Bya-ra

Bya-ra, Hund Nr. 3 in unserem Hause, war absolut nicht geplant. Zumindest nicht von Wolfgang! Aber gerade er ist derjenige, dem ich unseren kleinen Tibet-Terrier-Nachwuchs zu verdanken habe. Und zum Glück war es Wolfgang und nicht ich, der Gesar einen kurzen Augenblick mit der läufigen Indra alleine ließ. Plötzlich hörte man nur noch Indras Quietschen und ab da nahm alles seinen Lauf. Nicht, dass wir keine Vorsorge getroffen hätte, denn Indra war bereits etwas über 8 Jahre alt und hätte eigentlich zur Zucht nicht mehr eingesetzt werden dürfen. Sie trug selbstverständlich ein Schutzhöschen und war - bis auf diesen kleinen Moment - immer unter Aufsicht, was aber so einen alten Profi wie Gesar nicht daran hinderte, das zu tun, wonach ihn verlangte. Irgendwie gelang es ihm also, das Hindernis zur Seite zu schieben. War es doch gerade der Tag, an dem Indra ganz besonders intensiv duftende Lockstoffe verbreitete. Da gab’s kein Halten mehr! Ich geriet zuerst einmal total in Panik, weil wir nun gegen die Bestimmungen des KTR verstoßen hatten. Mein Mann dagegen, obwohl der ja nun wirklich keine weiteren Hunde wollte, sah es wesentlich gelassener. Ich setzte mich gleich am Abend mit dem Verein in Verbindung, kam aber, da Indra gerade erst das Alter von 8 Jahren überschritten hatte und der letzte Wurf nur aus zwei Welpen bestanden und somit die Hündin nicht sehr belastet hatte, noch mit einem blauen Auge davon. Ich ging außerdem davon aus, dass das einmalige Decken keine Auswirkungen haben würde und auch in den folgenden Wochen konnte ich bei Indra keine Veränderungen feststellen  Wir fuhren erst einmal nach Dänemark in Urlaub und machten uns weiter keine Gedanken, sondern genossen zwei herrliche Wochen, von denen auch Indra profitierte, denn durch die langen Spaziergänge und Ausflüge tankte sie gründlich Kondition, die sie bald darauf auch brauchte.
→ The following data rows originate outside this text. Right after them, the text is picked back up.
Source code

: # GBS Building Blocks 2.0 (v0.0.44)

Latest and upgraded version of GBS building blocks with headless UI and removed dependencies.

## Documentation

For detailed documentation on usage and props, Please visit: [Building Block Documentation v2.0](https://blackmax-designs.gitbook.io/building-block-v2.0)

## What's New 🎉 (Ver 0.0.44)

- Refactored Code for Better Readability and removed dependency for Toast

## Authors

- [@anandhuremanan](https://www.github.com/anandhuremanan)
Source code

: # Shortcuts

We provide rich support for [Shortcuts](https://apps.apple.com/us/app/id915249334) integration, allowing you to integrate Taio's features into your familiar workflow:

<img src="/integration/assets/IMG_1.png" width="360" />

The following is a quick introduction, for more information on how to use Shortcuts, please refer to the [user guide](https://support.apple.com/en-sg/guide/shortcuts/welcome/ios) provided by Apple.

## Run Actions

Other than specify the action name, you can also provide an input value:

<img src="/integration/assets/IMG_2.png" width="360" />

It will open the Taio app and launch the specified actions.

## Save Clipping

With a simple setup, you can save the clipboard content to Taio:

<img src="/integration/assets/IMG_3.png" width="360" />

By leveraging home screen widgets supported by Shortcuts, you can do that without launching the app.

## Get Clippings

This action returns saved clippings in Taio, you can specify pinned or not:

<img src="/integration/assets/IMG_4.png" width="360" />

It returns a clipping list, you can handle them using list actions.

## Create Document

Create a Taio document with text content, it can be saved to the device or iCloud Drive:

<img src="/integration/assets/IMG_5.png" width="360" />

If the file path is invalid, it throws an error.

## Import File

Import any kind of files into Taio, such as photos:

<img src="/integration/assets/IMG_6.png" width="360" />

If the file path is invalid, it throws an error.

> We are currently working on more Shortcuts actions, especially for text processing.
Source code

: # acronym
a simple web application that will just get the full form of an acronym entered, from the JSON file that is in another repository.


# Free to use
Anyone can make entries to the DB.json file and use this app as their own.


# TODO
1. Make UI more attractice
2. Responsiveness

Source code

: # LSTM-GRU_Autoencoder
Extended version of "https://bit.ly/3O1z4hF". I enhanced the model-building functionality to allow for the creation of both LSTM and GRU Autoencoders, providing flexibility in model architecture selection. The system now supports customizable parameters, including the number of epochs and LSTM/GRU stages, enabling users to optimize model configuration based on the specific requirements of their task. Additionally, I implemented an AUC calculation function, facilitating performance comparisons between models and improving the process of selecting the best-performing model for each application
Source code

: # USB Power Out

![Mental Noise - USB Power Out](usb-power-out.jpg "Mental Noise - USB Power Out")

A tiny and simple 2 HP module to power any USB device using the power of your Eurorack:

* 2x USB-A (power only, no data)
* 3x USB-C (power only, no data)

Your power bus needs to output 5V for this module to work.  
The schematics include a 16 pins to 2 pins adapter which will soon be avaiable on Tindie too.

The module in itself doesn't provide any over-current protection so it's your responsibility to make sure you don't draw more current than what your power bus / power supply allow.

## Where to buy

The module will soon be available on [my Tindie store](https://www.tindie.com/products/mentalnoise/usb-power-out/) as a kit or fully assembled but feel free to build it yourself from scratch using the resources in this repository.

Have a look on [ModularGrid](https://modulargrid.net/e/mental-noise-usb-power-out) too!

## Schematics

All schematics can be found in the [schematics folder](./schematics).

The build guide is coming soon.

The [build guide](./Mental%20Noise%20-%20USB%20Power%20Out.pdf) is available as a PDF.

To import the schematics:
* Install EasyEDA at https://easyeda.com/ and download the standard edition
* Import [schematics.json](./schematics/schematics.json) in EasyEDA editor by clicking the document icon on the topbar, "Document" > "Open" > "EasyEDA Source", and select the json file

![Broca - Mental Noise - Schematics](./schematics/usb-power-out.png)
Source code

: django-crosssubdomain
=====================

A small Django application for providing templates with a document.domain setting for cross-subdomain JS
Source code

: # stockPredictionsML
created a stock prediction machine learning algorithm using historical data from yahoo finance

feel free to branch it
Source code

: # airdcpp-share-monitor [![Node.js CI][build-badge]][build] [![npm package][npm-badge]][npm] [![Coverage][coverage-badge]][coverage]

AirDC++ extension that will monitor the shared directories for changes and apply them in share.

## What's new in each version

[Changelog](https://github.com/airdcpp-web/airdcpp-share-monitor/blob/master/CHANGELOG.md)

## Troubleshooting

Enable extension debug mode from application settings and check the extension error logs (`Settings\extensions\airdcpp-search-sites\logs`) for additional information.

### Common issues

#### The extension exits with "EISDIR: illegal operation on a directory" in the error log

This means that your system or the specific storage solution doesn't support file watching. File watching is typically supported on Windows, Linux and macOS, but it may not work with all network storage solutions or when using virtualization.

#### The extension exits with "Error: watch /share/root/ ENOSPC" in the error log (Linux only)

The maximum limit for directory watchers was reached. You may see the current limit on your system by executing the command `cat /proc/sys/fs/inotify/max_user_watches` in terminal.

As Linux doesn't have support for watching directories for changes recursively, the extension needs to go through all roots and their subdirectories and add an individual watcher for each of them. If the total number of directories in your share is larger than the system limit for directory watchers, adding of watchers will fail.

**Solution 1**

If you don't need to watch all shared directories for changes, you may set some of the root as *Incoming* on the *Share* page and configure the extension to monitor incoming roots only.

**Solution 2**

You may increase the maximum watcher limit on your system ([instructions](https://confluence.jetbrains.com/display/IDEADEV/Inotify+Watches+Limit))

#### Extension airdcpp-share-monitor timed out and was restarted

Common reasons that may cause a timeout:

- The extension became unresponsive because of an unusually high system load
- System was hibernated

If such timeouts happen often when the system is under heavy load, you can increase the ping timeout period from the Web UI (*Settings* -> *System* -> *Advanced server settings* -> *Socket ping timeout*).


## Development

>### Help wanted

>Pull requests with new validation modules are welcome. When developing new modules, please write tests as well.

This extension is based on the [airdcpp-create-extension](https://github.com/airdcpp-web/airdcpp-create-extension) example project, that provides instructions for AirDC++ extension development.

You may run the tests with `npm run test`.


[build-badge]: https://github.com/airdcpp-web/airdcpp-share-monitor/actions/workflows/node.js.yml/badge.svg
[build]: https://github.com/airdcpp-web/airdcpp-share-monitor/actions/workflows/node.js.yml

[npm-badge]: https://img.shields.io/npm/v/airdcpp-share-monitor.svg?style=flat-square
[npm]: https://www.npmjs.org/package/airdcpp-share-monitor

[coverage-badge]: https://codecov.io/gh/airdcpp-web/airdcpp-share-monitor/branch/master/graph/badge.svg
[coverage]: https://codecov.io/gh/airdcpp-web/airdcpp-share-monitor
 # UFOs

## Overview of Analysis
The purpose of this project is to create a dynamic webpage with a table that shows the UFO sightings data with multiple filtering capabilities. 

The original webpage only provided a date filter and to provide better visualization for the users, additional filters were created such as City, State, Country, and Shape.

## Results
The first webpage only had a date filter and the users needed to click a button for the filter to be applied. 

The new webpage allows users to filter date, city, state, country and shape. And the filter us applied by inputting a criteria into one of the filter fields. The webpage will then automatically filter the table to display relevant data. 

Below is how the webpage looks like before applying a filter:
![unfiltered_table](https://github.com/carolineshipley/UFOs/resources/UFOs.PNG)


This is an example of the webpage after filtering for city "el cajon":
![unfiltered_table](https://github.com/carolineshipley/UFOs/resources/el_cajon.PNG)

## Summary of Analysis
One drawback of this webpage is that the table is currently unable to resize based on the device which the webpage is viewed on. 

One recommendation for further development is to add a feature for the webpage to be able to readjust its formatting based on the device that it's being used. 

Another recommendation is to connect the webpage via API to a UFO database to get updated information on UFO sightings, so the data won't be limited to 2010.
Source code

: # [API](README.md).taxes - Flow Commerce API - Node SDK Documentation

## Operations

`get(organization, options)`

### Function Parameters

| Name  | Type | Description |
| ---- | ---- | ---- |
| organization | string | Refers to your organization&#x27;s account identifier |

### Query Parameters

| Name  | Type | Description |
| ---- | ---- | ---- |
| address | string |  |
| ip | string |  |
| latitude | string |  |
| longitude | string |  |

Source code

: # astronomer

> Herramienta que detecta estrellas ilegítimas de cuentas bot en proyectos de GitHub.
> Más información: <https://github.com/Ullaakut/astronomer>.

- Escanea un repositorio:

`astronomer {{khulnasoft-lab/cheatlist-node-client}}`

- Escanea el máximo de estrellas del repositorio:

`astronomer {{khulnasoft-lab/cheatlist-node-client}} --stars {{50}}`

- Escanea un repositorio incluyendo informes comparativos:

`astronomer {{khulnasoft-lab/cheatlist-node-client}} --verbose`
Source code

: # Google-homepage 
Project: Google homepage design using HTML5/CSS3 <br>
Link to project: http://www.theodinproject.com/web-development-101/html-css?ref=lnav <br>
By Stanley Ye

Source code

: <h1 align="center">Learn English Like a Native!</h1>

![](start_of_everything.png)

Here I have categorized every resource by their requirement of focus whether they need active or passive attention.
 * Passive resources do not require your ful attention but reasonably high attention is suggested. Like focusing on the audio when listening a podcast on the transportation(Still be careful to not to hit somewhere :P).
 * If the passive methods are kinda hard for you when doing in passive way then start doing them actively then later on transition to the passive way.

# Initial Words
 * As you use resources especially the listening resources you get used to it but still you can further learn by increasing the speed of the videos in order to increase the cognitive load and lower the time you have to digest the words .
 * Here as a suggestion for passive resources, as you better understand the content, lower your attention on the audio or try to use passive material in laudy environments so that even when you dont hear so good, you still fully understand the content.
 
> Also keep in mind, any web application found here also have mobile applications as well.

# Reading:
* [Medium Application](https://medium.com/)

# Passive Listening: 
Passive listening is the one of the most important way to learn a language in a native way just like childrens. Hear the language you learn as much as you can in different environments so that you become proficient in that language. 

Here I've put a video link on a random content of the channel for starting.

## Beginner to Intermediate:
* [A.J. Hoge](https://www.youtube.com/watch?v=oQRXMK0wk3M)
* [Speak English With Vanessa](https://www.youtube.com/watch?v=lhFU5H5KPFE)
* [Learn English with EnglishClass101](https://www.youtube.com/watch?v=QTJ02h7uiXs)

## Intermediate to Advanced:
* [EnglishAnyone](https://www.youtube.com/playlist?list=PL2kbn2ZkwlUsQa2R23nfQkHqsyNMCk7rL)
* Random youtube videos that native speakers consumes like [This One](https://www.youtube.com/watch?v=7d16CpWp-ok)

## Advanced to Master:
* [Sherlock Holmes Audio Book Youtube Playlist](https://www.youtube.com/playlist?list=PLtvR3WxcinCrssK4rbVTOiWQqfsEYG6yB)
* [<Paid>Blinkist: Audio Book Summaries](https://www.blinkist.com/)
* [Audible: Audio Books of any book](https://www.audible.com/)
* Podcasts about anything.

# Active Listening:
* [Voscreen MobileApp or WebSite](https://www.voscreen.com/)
Aus dem Urlaub zurück waren vier Wochen Wartezeit um und ich konnte bei Indra eine Ultraschalluntersuchung machen lassen. Und siehe da: ein Volltreffer! Drei Welpen waren klar und deutlich erkennbar, eventuell hielten sich noch weitere versteckt.

6. November 2003. Es war der 57. Tag nach dem Decktag. Ein Donnerstagmorgen. Bis auf Wolfgang waren alle Familienmitglieder zu Hause. Man könnte fast glauben, Indra hätte bewusst diesen Termin zur Geburt ihres dritten Wurfes gewählt. Natascha stand als Geburtshelfer und Melanie, die generell donnerstags erst um 10 Uhr zur Arbeit muss,  stand vorerst als Protokollführer bereit und wie immer legte Indra Wert darauf, auch ihren Ehemann Gesar dabei zu haben. Bereits nachts war Indra unruhig, kratzte, scharrte und wollte vermehrt nach draußen. Gegen 6 Uhr begann sie zu hecheln, eine Stunde später setzten die Wehen ein, und genau um 7.40 Uhr wurde als erster von fünf Welpen Bya-ras Bruder Bhayani geboren. Der gesamte Geburtsvorgang zog sich lediglich ca. 2 Stunden hin. Als letzte kam wenige Minuten nach Schwesterchen Luna - genau um 9.56 Uhr - unsere Bya-ra zur Welt. Sie war mit 168 g die größte und schwerste und man hatte so das Gefühl, sie hätte erst all ihre kleinen Geschwister vor sich hergeschoben, um dann eiligst selbst hinterher zuschlüpfen.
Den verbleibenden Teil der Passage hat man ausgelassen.